» **Work request**:
Whenever the word "this" turns up in a line of the data below, copy that line.

[Data extracted from a collection]

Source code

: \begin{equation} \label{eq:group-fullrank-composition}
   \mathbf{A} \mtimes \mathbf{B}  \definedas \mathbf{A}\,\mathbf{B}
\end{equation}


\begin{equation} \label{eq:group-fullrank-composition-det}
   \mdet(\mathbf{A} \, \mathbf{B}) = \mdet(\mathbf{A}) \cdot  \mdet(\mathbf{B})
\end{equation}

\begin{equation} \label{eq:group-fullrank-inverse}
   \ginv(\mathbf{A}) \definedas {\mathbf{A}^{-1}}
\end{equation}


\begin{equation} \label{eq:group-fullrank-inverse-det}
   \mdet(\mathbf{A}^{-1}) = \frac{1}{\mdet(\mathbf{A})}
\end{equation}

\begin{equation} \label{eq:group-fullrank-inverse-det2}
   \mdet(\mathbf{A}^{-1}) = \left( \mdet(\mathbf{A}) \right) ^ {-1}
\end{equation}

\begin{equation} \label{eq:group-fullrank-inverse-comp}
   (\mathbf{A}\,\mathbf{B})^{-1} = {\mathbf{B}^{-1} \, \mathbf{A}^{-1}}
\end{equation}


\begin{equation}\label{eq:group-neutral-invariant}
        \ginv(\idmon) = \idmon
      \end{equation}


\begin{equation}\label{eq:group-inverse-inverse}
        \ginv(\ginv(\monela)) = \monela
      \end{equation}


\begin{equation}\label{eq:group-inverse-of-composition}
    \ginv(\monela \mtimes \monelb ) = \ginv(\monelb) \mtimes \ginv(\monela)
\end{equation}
==
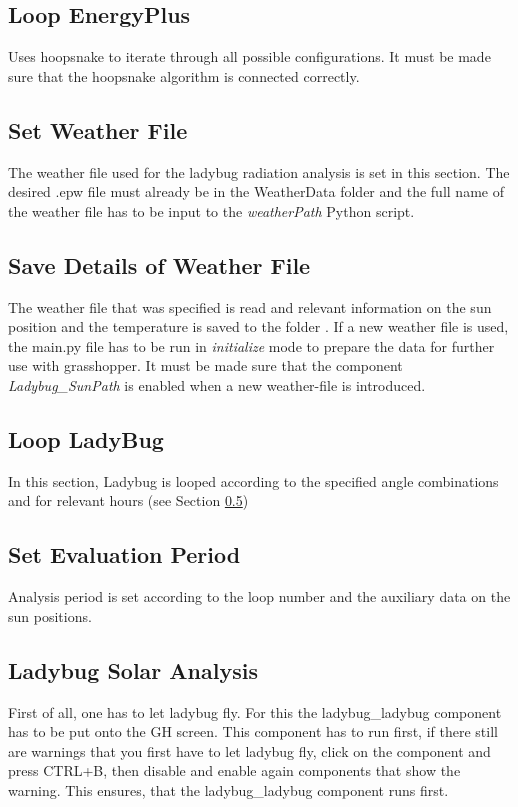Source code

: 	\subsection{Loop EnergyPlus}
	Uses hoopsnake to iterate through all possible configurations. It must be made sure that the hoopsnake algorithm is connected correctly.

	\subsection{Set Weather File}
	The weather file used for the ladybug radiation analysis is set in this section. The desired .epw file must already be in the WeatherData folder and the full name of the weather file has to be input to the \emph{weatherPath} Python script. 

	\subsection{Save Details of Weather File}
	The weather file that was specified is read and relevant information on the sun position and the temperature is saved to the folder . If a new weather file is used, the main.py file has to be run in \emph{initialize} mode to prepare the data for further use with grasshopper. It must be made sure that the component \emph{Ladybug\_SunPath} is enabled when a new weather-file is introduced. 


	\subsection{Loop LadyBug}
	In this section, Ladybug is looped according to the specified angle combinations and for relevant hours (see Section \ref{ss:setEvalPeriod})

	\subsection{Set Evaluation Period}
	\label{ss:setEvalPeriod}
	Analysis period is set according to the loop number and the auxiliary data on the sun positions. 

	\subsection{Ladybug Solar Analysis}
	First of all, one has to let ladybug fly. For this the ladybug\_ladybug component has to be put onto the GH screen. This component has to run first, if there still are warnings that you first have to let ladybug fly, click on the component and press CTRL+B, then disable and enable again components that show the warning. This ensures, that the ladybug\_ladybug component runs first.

» **Solution to the problem**:
	The weather file used for the ladybug radiation analysis is set in this section. The desired .epw file must already be in the WeatherData folder and the full name of the weather file has to be input to the \emph{weatherPath} Python script. 
	In this section, Ladybug is looped according to the specified angle combinations and for relevant hours (see Section \ref{ss:setEvalPeriod})
	First of all, one has to let ladybug fly. For this the ladybug\_ladybug component has to be put onto the GH screen. This component has to run first, if there still are warnings that you first have to let ladybug fly, click on the component and press CTRL+B, then disable and enable again components that show the warning. This ensures, that the ladybug\_ladybug component runs first.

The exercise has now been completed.